Doyle had paled under Bodie’s vehement attack, but hadn’t shifted his gaze. ‘I don’t care what’s good enough or not; it’s only you and me that matters.’ 

‘What about Cowley? There’s no way he’d approve. Might even assign us different partners. I couldn’t stand that.’ 

‘We’d deal with it, one thing at a time. Anyhow, the Cow has an enormous soft spot for you – he even puts up with your bad jokes.’ 

‘Oh, very droll.’ Bodie clambered stiffly to his feet, looked around, slightly dazed at where he found himself. ‘Hell of a cold place for a conversation. My butt is frozen.’ 

Bodie offered a hand to help Doyle up, but once he was standing, Doyle wouldn’t let go of him. ‘Give me one good reason not to try,’ Doyle murmured, face and body deliberately only inches from Bodie’s. 

‘Reasons?’ Bodie shrugged. ‘Our friendship, our careers, your inclination towards women. There’s three for you.’ 

‘If I’m so straight, how come I have this overpowering urge to kiss you right now? It’s like a physical ache in my heart and my lips. And in other, more prosaic places.’ 

‘You’re crazy. Why the hell should you suddenly want this?’ 

‘I don’t know. The idea’s been growing on me. Kevin caught me unawares, too, and _he_ got lucky. Why not you?’ 

‘Yeah, why not the guy who gets up your nose at least ten times a day?’ Bodie said, sarcastic. 

‘I have a theory about that, too. Want to hear it? If I didn’t care for you, you wouldn’t irritate me at all. So it follows that, as you irritate me so _very_ much…’ 

‘There’s some kind of perverse logic there, I guess.’ Bodie sighed. ‘Ray, you have no idea what you’re letting yourself in for.’ 

‘Never could resist a challenge,’ Doyle said lightly. ‘Ask me to love you.’ 

‘All right, all right.’ Bodie finally pulled away from Doyle’s closeness, and stood uneasily as far away as he could get in the small bathroom. ‘I’ll ask it,’ he said eventually. ‘But for the sake of what’s left of my life, don’t answer me now. Give it time, think it over. And I’ll pray to whoever will listen that you’ll have forgotten all this by tomorrow.’ 
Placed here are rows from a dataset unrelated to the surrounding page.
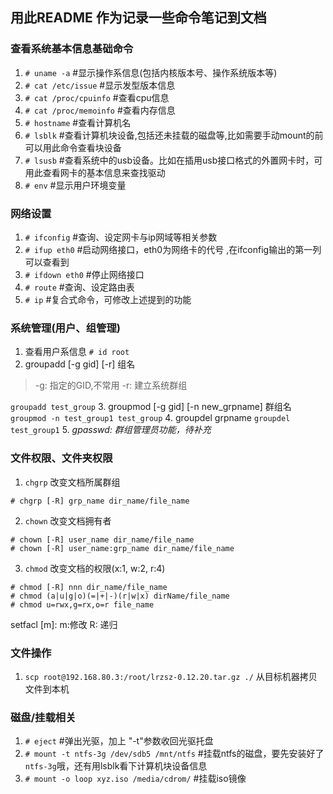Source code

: ## 用此README 作为记录一些命令笔记到文档

### 查看系统基本信息基础命令
1. `# uname -a`	#显示操作系信息(包括内核版本号、操作系统版本等)
2. `# cat /etc/issue`		#显示发型版本信息
3. `# cat /proc/cpuinfo`	#查看cpu信息
4. `# cat /proc/memoinfo`	#查看内存信息
5. `# hostname`	#查看计算机名
6. `# lsblk`	#查看计算机块设备,包括还未挂载的磁盘等,比如需要手动mount的前可以用此命令查看块设备
7. `# lsusb`	#查看系统中的usb设备。比如在插用usb接口格式的外置网卡时，可用此查看网卡的基本信息来查找驱动
8. `# env`	#显示用户环境变量

### 网络设置
1. `# ifconfig`	#查询、设定网卡与ip网域等相关参数
2. `# ifup eth0`	#启动网络接口，eth0为网络卡的代号 ,在ifconfig输出的第一列可以查看到
3. `# ifdown eth0`	#停止网络接口
4. `# route`	#查询、设定路由表
5. `# ip`	#复合式命令，可修改上述提到的功能

### 系统管理(用户、组管理)
1. 查看用户系信息 `# id root`
2. groupadd [-g gid] [-r] 组名
> -g: 指定的GID,不常用
  -r: 建立系统群组

`groupadd test_group`
3. groupmod [-g gid] [-n new_grpname] 群组名
`groupmod -n test_group1 test_group`
4. groupdel grpname
`groupdel test_group1`
5. *gpasswd: 群组管理员功能，待补充*


### 文件权限、文件夹权限
1. `chgrp` 改变文档所属群组
```
# chgrp [-R] grp_name dir_name/file_name
```
2. `chown` 改变文档拥有者
```
# chown [-R] user_name dir_name/file_name
# chown [-R] user_name:grp_name dir_name/file_name
```
3. `chmod` 改变文档的权限(x:1, w:2, r:4)
```
# chmod [-R] nnn dir_name/file_name
# chmod (a|u|g|o)(=|+|-)(r|w|x) dirName/file_name
# chmod u=rwx,g=rx,o=r file_name
```


setfacl [m]:
	m:修改
	R: 递归

### 文件操作 
1. `scp root@192.168.80.3:/root/lrzsz-0.12.20.tar.gz ./` 从目标机器拷贝文件到本机


### 磁盘/挂载相关
1. `# eject` 	#弹出光驱，加上 "-t"参数收回光驱托盘
2. `# mount -t ntfs-3g /dev/sdb5 /mnt/ntfs`	#挂载ntfs的磁盘，要先安装好了`ntfs-3g`哦，还有用lsblk看下计算机块设备信息
3. `# mount -o loop xyz.iso /media/cdrom/`	#挂载iso镜像
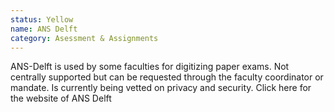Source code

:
 ```yaml
---
status: Yellow
name: ANS Delft
category: Asessment & Assignments
---
```

ANS-Delft is used by some faculties for digitizing paper exams. Not centrally supported but can be requested through the faculty coordinator or mandate. Is currently being vetted on privacy and security.
Click here for the website of ANS Delft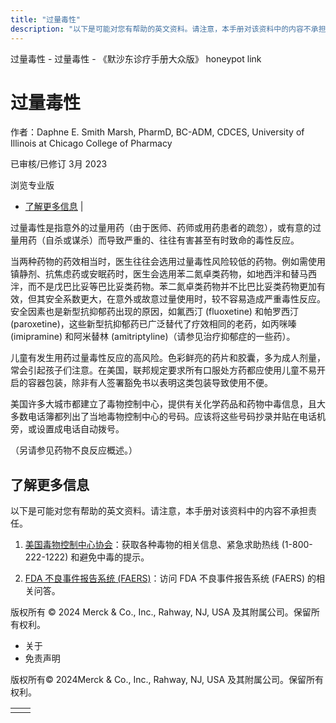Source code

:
 ```yaml
---
title: "过量毒性"
description: "以下是可能对您有帮助的英文资料。请注意，本手册对该资料中的内容不承担责任。"
---
```


﻿过量毒性 \- 过量毒性 \- 《默沙东诊疗手册大众版》 honeypot link

# 过量毒性

作者：Daphne E. Smith Marsh, PharmD, BC-ADM, CDCES, University of Illinois at Chicago College of Pharmacy

已审核/已修订 3月 2023

浏览专业版

- [了解更多信息](#了解更多信息_v53073939_zh) \|

过量毒性是指意外的过量用药（由于医师、药师或用药患者的疏忽），或有意的过量用药（自杀或谋杀）而导致严重的、往往有害甚至有时致命的毒性反应。

当两种药物的药效相当时，医生往往会选用过量毒性风险较低的药物。例如需使用镇静剂、抗焦虑药或安眠药时，医生会选用苯二氮卓类药物，如地西泮和替马西泮，而不是戊巴比妥等巴比妥类药物。苯二氮卓类药物并不比巴比妥类药物更加有效，但其安全系数更大，在意外或故意过量使用时，较不容易造成严重毒性反应。安全因素也是新型抗抑郁药出现的原因，如氟西汀 (fluoxetine) 和帕罗西汀 (paroxetine)，这些新型抗抑郁药已广泛替代了疗效相同的老药，如丙咪嗪 (imipramine) 和阿米替林 (amitriptyline)（请参见治疗抑郁症的一些药）。

儿童有发生用药过量毒性反应的高风险。色彩鲜亮的药片和胶囊，多为成人剂量，常会引起孩子们注意。在美国，联邦规定要求所有口服处方药都应使用儿童不易开启的容器包装，除非有人签署豁免书以表明这类包装导致使用不便。

美国许多大城市都建立了毒物控制中心，提供有关化学药品和药物中毒信息，且大多数电话簿都列出了当地毒物控制中心的号码。应该将这些号码抄录并贴在电话机旁，或设置成电话自动拨号。

（另请参见药物不良反应概述。）

## 了解更多信息

以下是可能对您有帮助的英文资料。请注意，本手册对该资料中的内容不承担责任。

1. [美国毒物控制中心协会](http://www.aapcc.org/)：获取各种毒物的相关信息、紧急求助热线 (1-800-222-1222) 和避免中毒的提示。

2. [FDA 不良事件报告系统 (FAERS)](https://www.fda.gov/Drugs/GuidanceComplianceRegulatoryInformation/Surveillance/AdverseDrugEffects/default.htm)：访问 FDA 不良事件报告系统 (FAERS) 的相关问答。




版权所有 © 2024
Merck & Co., Inc., Rahway, NJ, USA 及其附属公司。保留所有权利。

- 关于
- 免责声明

版权所有© 2024Merck & Co., Inc., Rahway, NJ, USA 及其附属公司。保留所有权利。

|     |     |
| --- | --- |
|  |  |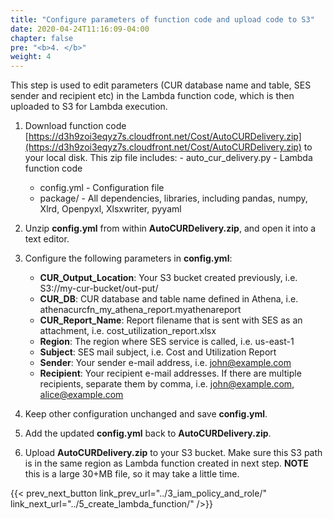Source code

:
 ```yaml
---
title: "Configure parameters of function code and upload code to S3"
date: 2020-04-24T11:16:09-04:00
chapter: false
pre: "<b>4. </b>"
weight: 4
---
```

This step is used to edit parameters (CUR database name and table, SES sender and recipient etc) in the Lambda function code, which is then uploaded to S3 for Lambda execution.

1. Download function code [https://d3h9zoi3eqyz7s.cloudfront.net/Cost/AutoCURDelivery.zip](https://d3h9zoi3eqyz7s.cloudfront.net/Cost/AutoCURDelivery.zip) to your local disk. This zip file includes:
        - auto_cur_delivery.py - Lambda function code
    - config.yml - Configuration file  
    - package/ -  All dependencies, libraries, including pandas, numpy, Xlrd, Openpyxl, Xlsxwriter, pyyaml

2. Unzip **config.yml** from within **AutoCURDelivery.zip**, and open it into a text editor.

3. Configure the following parameters in **config.yml**:
    - **CUR_Output_Location**: Your S3 bucket created previously, i.e. S3://my-cur-bucket/out-put/
    - **CUR_DB**: CUR database and table name defined in Athena, i.e. athenacurcfn_my_athena_report.myathenareport
    - **CUR_Report_Name**: Report filename that is sent with SES as an attachment, i.e. cost_utilization_report.xlsx
    - **Region**: The region where SES service is called, i.e. us-east-1
    - **Subject**: SES mail subject, i.e. Cost and Utilization Report
    - **Sender**: Your sender e-mail address, i.e. john@example.com
    - **Recipient**: Your recipient e-mail addresses. If there are multiple recipients, separate them by comma, i.e. john@example.com, alice@example.com

4. Keep other configuration unchanged and save **config.yml**.

5. Add the updated **config.yml** back to **AutoCURDelivery.zip**.

6. Upload **AutoCURDelivery.zip** to your S3 bucket. Make sure this S3 path is in the same region as Lambda function created in next step.  **NOTE** this is a large 30+MB file, so it may take a little time.

{{< prev_next_button link_prev_url="../3_iam_policy_and_role/" link_next_url="../5_create_lambda_function/" />}}
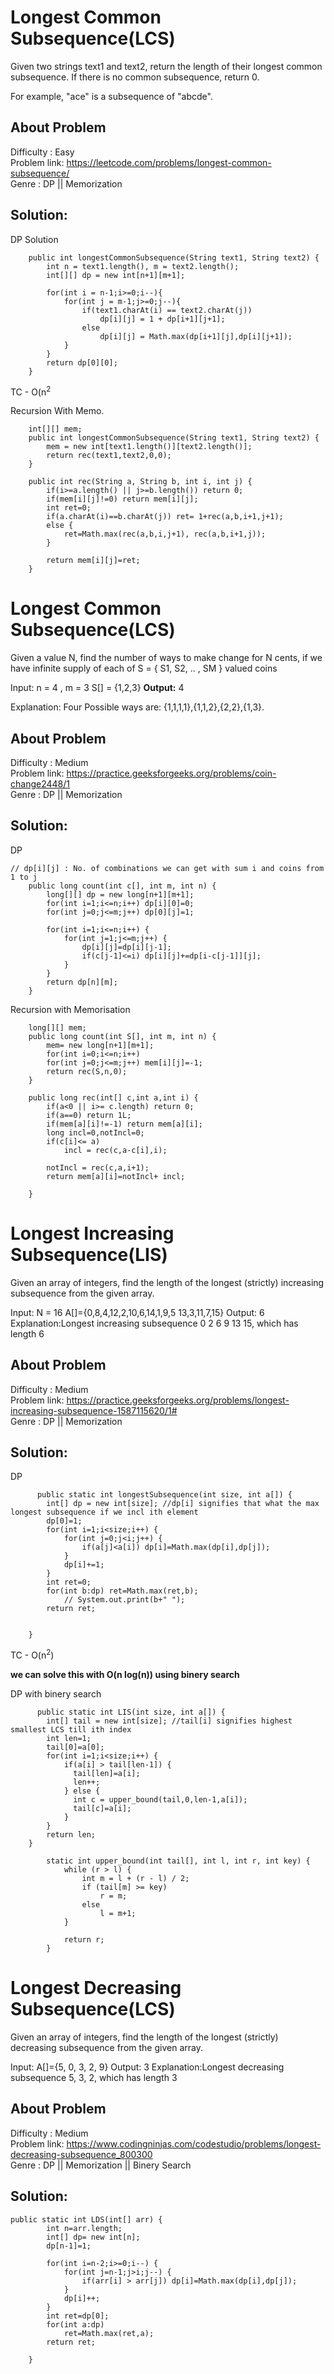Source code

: # Longest Common Subsequence(LCS)

Given two strings text1 and text2, return the length of their longest common subsequence. If there is no common subsequence, return 0.

For example, "ace" is a subsequence of "abcde".

## About Problem 
  Difficulty : Easy<br/>
  Problem link: https://leetcode.com/problems/longest-common-subsequence/<br/>
  Genre : DP || Memorization  <br/>

## Solution: 

DP Solution
```
    public int longestCommonSubsequence(String text1, String text2) {
        int n = text1.length(), m = text2.length();
        int[][] dp = new int[n+1][m+1];
        
        for(int i = n-1;i>=0;i--){
            for(int j = m-1;j>=0;j--){
                if(text1.charAt(i) == text2.charAt(j))
                    dp[i][j] = 1 + dp[i+1][j+1];
                else
                    dp[i][j] = Math.max(dp[i+1][j],dp[i][j+1]);
            }
        }
        return dp[0][0];
    }
```
TC - O(n<sup>2</sup>

Recursion With Memo.
```
    int[][] mem;
    public int longestCommonSubsequence(String text1, String text2) {
        mem = new int[text1.length()][text2.length()];
        return rec(text1,text2,0,0);
    }
    
    public int rec(String a, String b, int i, int j) {
        if(i>=a.length() || j>=b.length()) return 0;
        if(mem[i][j]!=0) return mem[i][j];
        int ret=0;
        if(a.charAt(i)==b.charAt(j)) ret= 1+rec(a,b,i+1,j+1);
        else {
            ret=Math.max(rec(a,b,i,j+1), rec(a,b,i+1,j));
        }
        
        return mem[i][j]=ret;
    }
```

# Longest Common Subsequence(LCS)

Given a value N, find the number of ways to make change for N cents, if we have infinite supply of each of S = { S1, S2, .. , SM } valued coins

Input:
n = 4 , m = 3
S[] = {1,2,3}
**Output:** 4

Explanation: Four Possible ways are:
{1,1,1,1},{1,1,2},{2,2},{1,3}.

## About Problem 
  Difficulty : Medium<br/>
  Problem link: https://practice.geeksforgeeks.org/problems/coin-change2448/1<br/>
  Genre : DP || Memorization  <br/>

## Solution: 
DP
```
// dp[i][j] : No. of combinations we can get with sum i and coins from 1 to j
    public long count(int c[], int m, int n) {
        long[][] dp = new long[n+1][m+1];
        for(int i=1;i<=n;i++) dp[i][0]=0;
        for(int j=0;j<=m;j++) dp[0][j]=1;
        
        for(int i=1;i<=n;i++) {
            for(int j=1;j<=m;j++) {
                dp[i][j]=dp[i][j-1];
                if(c[j-1]<=i) dp[i][j]+=dp[i-c[j-1]][j];
            }
        }
        return dp[n][m];
    }
```
Recursion with Memorisation
```
    long[][] mem;
    public long count(int S[], int m, int n) {
        mem= new long[n+1][m+1];
        for(int i=0;i<=n;i++)
        for(int j=0;j<=m;j++) mem[i][j]=-1;
        return rec(S,n,0);
    }
    
    public long rec(int[] c,int a,int i) {
        if(a<0 || i>= c.length) return 0;
        if(a==0) return 1L;
        if(mem[a][i]!=-1) return mem[a][i];
        long incl=0,notIncl=0;
        if(c[i]<= a)
            incl = rec(c,a-c[i],i);
        
        notIncl = rec(c,a,i+1);
        return mem[a][i]=notIncl+ incl;
        
    }
```

# Longest Increasing Subsequence(LIS)

Given an array of integers, find the length of the longest (strictly) increasing subsequence from the given array.

Input:
N = 16
A[]={0,8,4,12,2,10,6,14,1,9,5
     13,3,11,7,15}
Output: 6
Explanation:Longest increasing subsequence
0 2 6 9 13 15, which has length 6


## About Problem 
  Difficulty : Medium<br/>
  Problem link: https://practice.geeksforgeeks.org/problems/longest-increasing-subsequence-1587115620/1#<br/>
  Genre : DP || Memorization  <br/>

## Solution: 
DP
```
      public static int longestSubsequence(int size, int a[]) {
        int[] dp = new int[size]; //dp[i] signifies that what the max longest subsequence if we incl ith element
        dp[0]=1;
        for(int i=1;i<size;i++) {
            for(int j=0;j<i;j++) {
                if(a[j]<a[i]) dp[i]=Math.max(dp[i],dp[j]);
            }
            dp[i]+=1;
        }
        int ret=0;
        for(int b:dp) ret=Math.max(ret,b);
            // System.out.print(b+" ");
        return ret;
        
        
    }
```
TC - O(n<sup>2</sup>)

**we can solve this with O(n log(n)) using binery search**

DP with binery search
```
      public static int LIS(int size, int a[]) {
        int[] tail = new int[size]; //tail[i] signifies highest smallest LCS till ith index
        int len=1;
        tail[0]=a[0];
        for(int i=1;i<size;i++) {
            if(a[i] > tail[len-1]) {
              tail[len]=a[i];
              len++;
            } else {
              int c = upper_bound(tail,0,len-1,a[i]);
              tail[c]=a[i];
            }
        }
        return len;
    }
    
        static int upper_bound(int tail[], int l, int r, int key) { 
            while (r > l) {         
                int m = l + (r - l) / 2; 
                if (tail[m] >= key) 
                    r = m; 
                else
                    l = m+1; 
            } 
      
            return r; 
        } 

```
# Longest Decreasing Subsequence(LCS)

Given an array of integers, find the length of the longest (strictly) decreasing subsequence from the given array.

Input:
A[]={5, 0, 3, 2, 9}
Output: 3
Explanation:Longest decreasing subsequence
5, 3, 2, which has length 3


## About Problem 
  Difficulty : Medium<br/>
  Problem link: https://www.codingninjas.com/codestudio/problems/longest-decreasing-subsequence_800300<br/>
  Genre : DP || Memorization || Binery Search <br/>

## Solution: 

```
public static int LDS(int[] arr) {
		int n=arr.length;
		int[] dp= new int[n];
		dp[n-1]=1;
		
		for(int i=n-2;i>=0;i--) {
			for(int j=n-1;j>i;j--) {
				if(arr[i] > arr[j]) dp[i]=Math.max(dp[i],dp[j]);
			}
			dp[i]++;
		}
		int ret=dp[0];
		for(int a:dp)
			ret=Math.max(ret,a);
		return ret;
		
	}
```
‘But I want to stay with you tonight.’ 

Bodie smiled at the voice that was half petulance and half need. ‘Staying over’s cheaper than the taxi fare. You can have the sofa.’ 

‘The sofa…’ Doyle complained. 

‘You’re nuts. We’re both tired and drunk, I’ve just thrown up, and you’re thinking of sharing my bed?’ 

‘Not such a bad idea.’ Doyle took a step or two forward, and lifted a hand to caress Bodie’s face. ‘I don’t want to be apart from you.’ And, truth be told, he was scared that if he left Bodie alone now, it would be too convenient for both of them to forget this, or to at least forget the emotions each were feeling. Doyle eased closer, slipped his other hand to his partner’s waist. ‘Here I am, falling in love with you, and you don’t want me here with you. Don’t you want to make sure I do this right?’ 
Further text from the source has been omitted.